Monday, November 11, 2013

Tip: Mastering Multi-Tasking




"Cutting-edge research published in January by University of Utah psychology professor David L. Strayer and his co-authors has revealed that few people can multi-task well. The study, Who Multi-Tasks and Why? Multi-Tasking Ability, Perceived Multi-Tasking Ability, Impulsivity, and Sensation Seeking, tested 310 college students on two simultaneous tasks: memorization and math computation. Participants also evaluated their multi-tasking abilities. The results?"



Seventy percent of participants said they were above average at multi-tasking, a statistical impossibility. Notably, the 25 percent of participants who rated themselves the least likely to multi-task were the best multi-taskers.

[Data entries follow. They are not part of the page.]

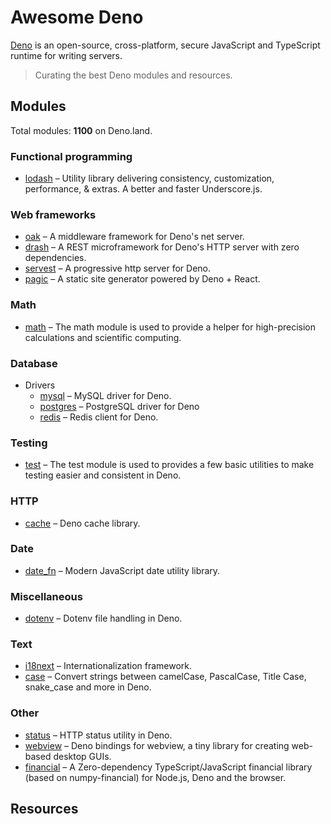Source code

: # Awesome Deno

[Deno](https://github.com/denoland) is an open-source, cross-platform, secure JavaScript and TypeScript runtime for writing servers.

> Curating the best Deno modules and resources.

## Modules

Total modules: <strong>1100</strong> on Deno.land.

### Functional programming

  * [lodash](https://github.com/lodash/lodash) – Utility library delivering consistency, customization, performance, & extras. A better and faster Underscore.js.

### Web frameworks

  * [oak](https://github.com/oakserver/oak) – A middleware framework for Deno's net server.
  * [drash](https://github.com/drashland/deno-drash) – A REST microframework for Deno's HTTP server with zero dependencies.
  * [servest](https://github.com/keroxp/servest) – A progressive http server for Deno.
  * [pagic](https://github.com/xcatliu/pagic) – A static site generator powered by Deno + React.

### Math

  * [math](https://github.com/axetroy/deno_math) – The math module is used to provide a helper for high-precision calculations and scientific computing.

### Database

  * Drivers
    * [mysql](https://github.com/manyuanrong/deno_mysql) – MySQL driver for Deno.
    * [postgres](https://github.com/deno-postgres/deno-postgres) – PostgreSQL driver for Deno
    * [redis](https://github.com/denolib/deno-redis) – Redis client for Deno.

### Testing

  * [test](https://github.com/denoland/deno/tree/v1.4.5/std/testing) – The test module is used to provides a few basic utilities to make testing easier and consistent in Deno.

### HTTP

  * [cache](https://github.com/denosaurs/cache) – Deno cache library.

### Date

  * [date_fn](https://github.com/date-fns/date-fns) – Modern JavaScript date utility library.

### Miscellaneous

  * [dotenv](https://github.com/pietvanzoen/deno-dotenv) – Dotenv file handling in Deno.

### Text

  * [i18next](https://github.com/i18next/i18next) – Internationalization framework.
  * [case](https://github.com/justjavac/deno-change-case) – Convert strings between camelCase, PascalCase, Title Case, snake_case and more in Deno.

### Other

  * [status](https://github.com/denosaurs/status) – HTTP status utility in Deno.
  * [webview](https://github.com/webview/webview_deno) – Deno bindings for webview, a tiny library for creating web-based desktop GUIs.
  * [financial](https://github.com/lmammino/financial) – A Zero-dependency TypeScript/JavaScript financial library (based on numpy-financial) for Node.js, Deno and the browser.

<!--

### Debugging / Profiling

### Logging

### Command-line utilities

### Filesystem

### Real-time

### Image

### Number

### Date

### URL

### Data validation

### Compression

### Network

### Security

-->

## Resources
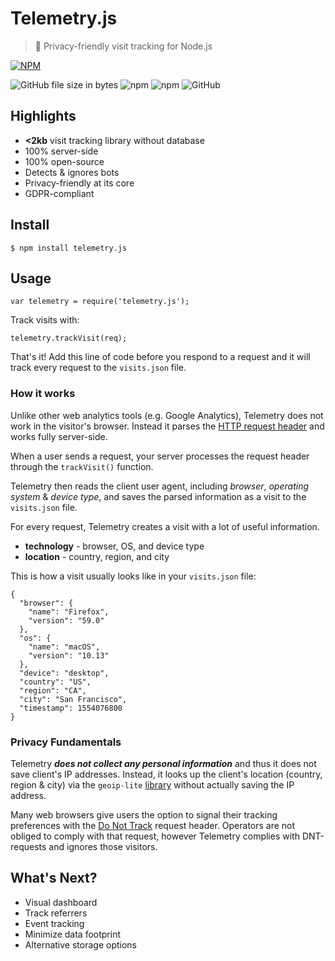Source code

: 
# Telemetry.js
>🎲 Privacy-friendly visit tracking for Node.js

[![NPM](https://nodei.co/npm/telemetry.js.png)](https://nodei.co/npm/telemetry.js/)

![GitHub file size in bytes](https://img.shields.io/github/size/samuelpolat/telemetry.js/index.js.svg) ![npm](https://img.shields.io/npm/v/telemetry.js.svg)  ![npm](https://img.shields.io/npm/dt/telemetry.js.svg) ![GitHub](https://img.shields.io/github/license/samuelpolat/telemetry.js.svg)

## Highlights

 - **<2kb** visit tracking library without database
 - 100% server-side
 - 100% open-source
 - Detects & ignores bots
 - Privacy-friendly at its core
 - GDPR-compliant

## Install

    $ npm install telemetry.js

## Usage

    var telemetry = require('telemetry.js');

Track visits with:

    telemetry.trackVisit(req);

That's it! Add this line of code before you respond to a request and it will track every request to the `visits.json` file.

### How it works

Unlike other web analytics tools (e.g. Google Analytics), Telemetry does not work in the visitor's browser. Instead it parses the  [HTTP request header](https://developer.mozilla.org/en-US/docs/Glossary/Request_header) and works fully server-side.

When a user sends a request, your server processes the request header through the `trackVisit()` function.

Telemetry then reads the client user agent, including *browser*, *operating system* & *device type*, and saves the parsed information as a visit to the `visits.json` file.

For every request, Telemetry creates a visit with a lot of useful information.

- **technology**  - browser, OS, and device type
- **location**  - country, region, and city

This is how a visit usually looks like in your `visits.json` file:

    {
      "browser": {
        "name": "Firefox",
        "version": "59.0"
      },
      "os": {
        "name": "macOS",
        "version": "10.13"
      },
      "device": "desktop",
      "country": "US",
      "region": "CA",
      "city": "San Francisco",
      "timestamp": 1554076800
    }

### Privacy Fundamentals

Telemetry ***does not collect any personal information*** and thus it does not save client's IP addresses. Instead, it looks up the client's location (country, region & city) via the `geoip-lite` [library](https://www.npmjs.com/package/geoip-lite) without actually saving the IP address.

Many web browsers give users the option to signal their tracking preferences with the [Do Not Track](https://www.eff.org/issues/do-not-track) request header. Operators are not obliged to comply with that request, however Telemetry complies with DNT-requests and ignores those visitors.

## What's Next?

 - Visual dashboard
 - Track referrers
 - Event tracking
 - Minimize data footprint
 - Alternative storage options

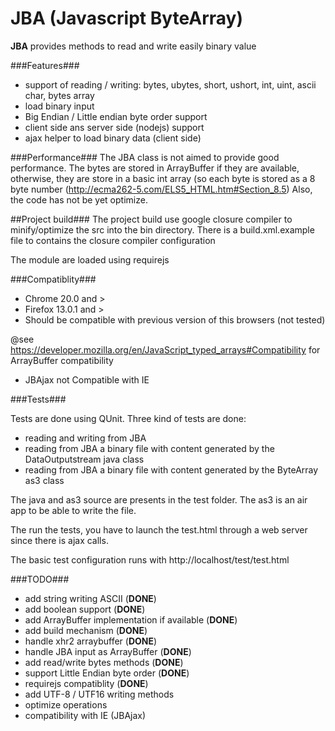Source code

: JBA (Javascript ByteArray)
=================================

**JBA** provides methods to read and write easily binary value

###Features###

 * support of reading / writing: bytes, ubytes, short, ushort, int, uint, ascii char, bytes array
 * load binary input
 * Big Endian / Little endian byte order support
 * client side ans server side (nodejs) support
 * ajax helper to load binary data (client side)


###Performance###
The JBA class is not aimed to provide good performance. 
The bytes are stored in ArrayBuffer if they are available, otherwise, they are store in a basic int array (so each byte is stored as a 8 byte number (http://ecma262-5.com/ELS5_HTML.htm#Section_8.5)
Also, the code has not be yet optimize.


##Project build###
The project build use google closure compiler to minify/optimize the src into the bin directory.
There is a build.xml.example file to contains the closure compiler configuration

The module are loaded using requirejs


###Compatiblity###

 * Chrome 20.0 and >
 * Firefox 13.0.1 and >
 * Should be compatible with previous version of this browsers (not tested)

@see https://developer.mozilla.org/en/JavaScript_typed_arrays#Compatibility for ArrayBuffer compatibility

 * JBAjax not Compatible with IE

###Tests###

Tests are done using QUnit. Three kind of tests are done:

 * reading and writing from JBA
 * reading from JBA a binary file with content generated by the DataOutputstream java class
 * reading from JBA a binary file with content generated by the ByteArray as3 class

The java and as3 source are presents in the test folder.
The as3 is an air app to be able to write the file.

The run the tests, you have to launch the test.html through a web server since there is ajax calls.

The basic test configuration runs with http://localhost/test/test.html



###TODO###
 
 * add string writing ASCII (**DONE**)
 * add boolean support (**DONE**)
 * add ArrayBuffer implementation if available (**DONE**)
 * add build mechanism (**DONE**)
 * handle xhr2 arraybuffer (**DONE**)
 * handle JBA input as ArrayBuffer (**DONE**)
 * add read/write bytes methods (**DONE**)
 * support Little Endian byte order (**DONE**)
 * requirejs compatiblity (**DONE**)
 * add  UTF-8 / UTF16 writing methods
 * optimize operations
 * compatibility with IE (JBAjax)
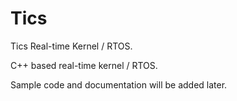 # Tics

Tics Real-time Kernel / RTOS.

C++ based real-time kernel / RTOS.

Sample code and documentation will be added later.
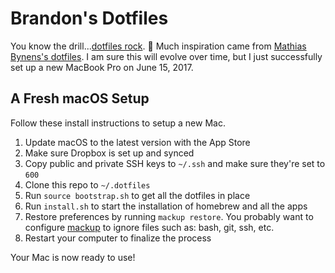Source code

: # Brandon's Dotfiles

You know the drill...[dotfiles rock](https://dotfiles.github.io/). :tada: Much inspiration came from [Mathias Bynens's dotfiles](https://github.com/mathiasbynens/dotfiles). I am sure this will evolve over time, but I just successfully set up a new MacBook Pro on June 15, 2017.

## A Fresh macOS Setup

Follow these install instructions to setup a new Mac.

1. Update macOS to the latest version with the App Store
1. Make sure Dropbox is set up and synced
1. Copy public and private SSH keys to `~/.ssh` and make sure they're set to `600`
1. Clone this repo to `~/.dotfiles`
1. Run `source bootstrap.sh` to get all the dotfiles in place
1. Run `install.sh` to start the installation of homebrew and all the apps
1. Restore preferences by running `mackup restore`. You probably want to configure [mackup](https://github.com/lra/mackup) to ignore files such as: bash, git, ssh, etc.
1. Restart your computer to finalize the process

Your Mac is now ready to use!
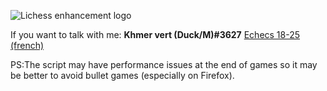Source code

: ![Lichess enhancement logo](https://image.noelshack.com/fichiers/2020/52/7/1609025586-lichess-chess-logo.png)

If you want to talk with me: **Khmer vert (Duck/M)#3627** [Echecs 18-25 (french)](https://discord.gg/5AzNCEGNRW)

PS:The script may have performance issues at the end of games so it may be better to avoid bullet games (especially on Firefox).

Below, Strayer shares his insights:

What is multi-tasking?
Multi-tasking is trying to do two separate tasks at the same time, such as reading and listening to music or driving and talking on a cell phone. People multi-task to alleviate boredom or gain stimulation. Sensation-seeking individuals are drawn to multi-tasking.
Why do people do it?
Multi-tasking is deceptive and alluring because it seems as if you can get more done in the same amount of time. But trying to juggle more than one thing at the same time, say Task A and Task B, results in the quality of both of those products being diminished, and it takes longer to complete Task A and B concurrently than it would have taken if you had done TaskA and then Task B consecutively.
What is the risk of multi-tasking?
In the workplace, sometimes you may multi-task out of necessity, but usually the quality of the work suffers. Multi-tasking—or too much switching between tasks—exacts a cost.
Most of the time when people multi-task, they are not moving the business agenda ahead; they are updating their Facebook pages or checking baseball scores. It is not relevant to the company’s bottom line. When people put away their phones—the source of a lot of multi-tasking behavior—studies show a huge increase in creativity scores.
Often, multi-tasking results in missing a step in a sequence or forgetting something. For instance, if you interrupt a nurse who is programming an infusion pump and she forgets where she is in the sequence, she may deliver the wrong amount of medication to a patient. There are life-threatening consequences that can result from dropping balls midstream.
Is multi-tasking ever a good thing?
Multi-tasking that involves a face-to-face interaction can be healthy and, often, more productive. Interacting with other people can result in interesting insights or approaching problems from a fresh perspective. For instance, if a colleague stops at your desk to talk, that can be beneficial to business results in the long run.
What happens physically to people who multi-task?
When we look at brain-imaging studies of people who multi-task, their frontal lobes require a lot of additional blood flow. That explains why you feel “brain-dead” when you have been slogging it out. Your brain is depleted. The brain is like a muscle; if you are using it a lot, it is going to feel fatigued. If you do heavy multi-tasking, you need to do something to rest and replenish, such as go for a hike, sleep or meditate.
Who are the best multi-taskers?
Good multi-taskers, if they exist, are quite rare—2 percent of the population, at best. We are studying these “supertaskers,” people like fighter pilots, court reporters and waitresses who don’t write down the orders for 10 people and still don’t mess them up. But these people are the exceptions. For the 98 percent of us who try to do two things at once rather than one, we compromise quality. People tend to overrate their abilities to multi-task the same way they think they are smarter or more attractive than they are.
Interview by Kathryn Tyler (Kathryn Tyler is a freelance writer and former HR generalist and trainer based in Wixom, Mich.)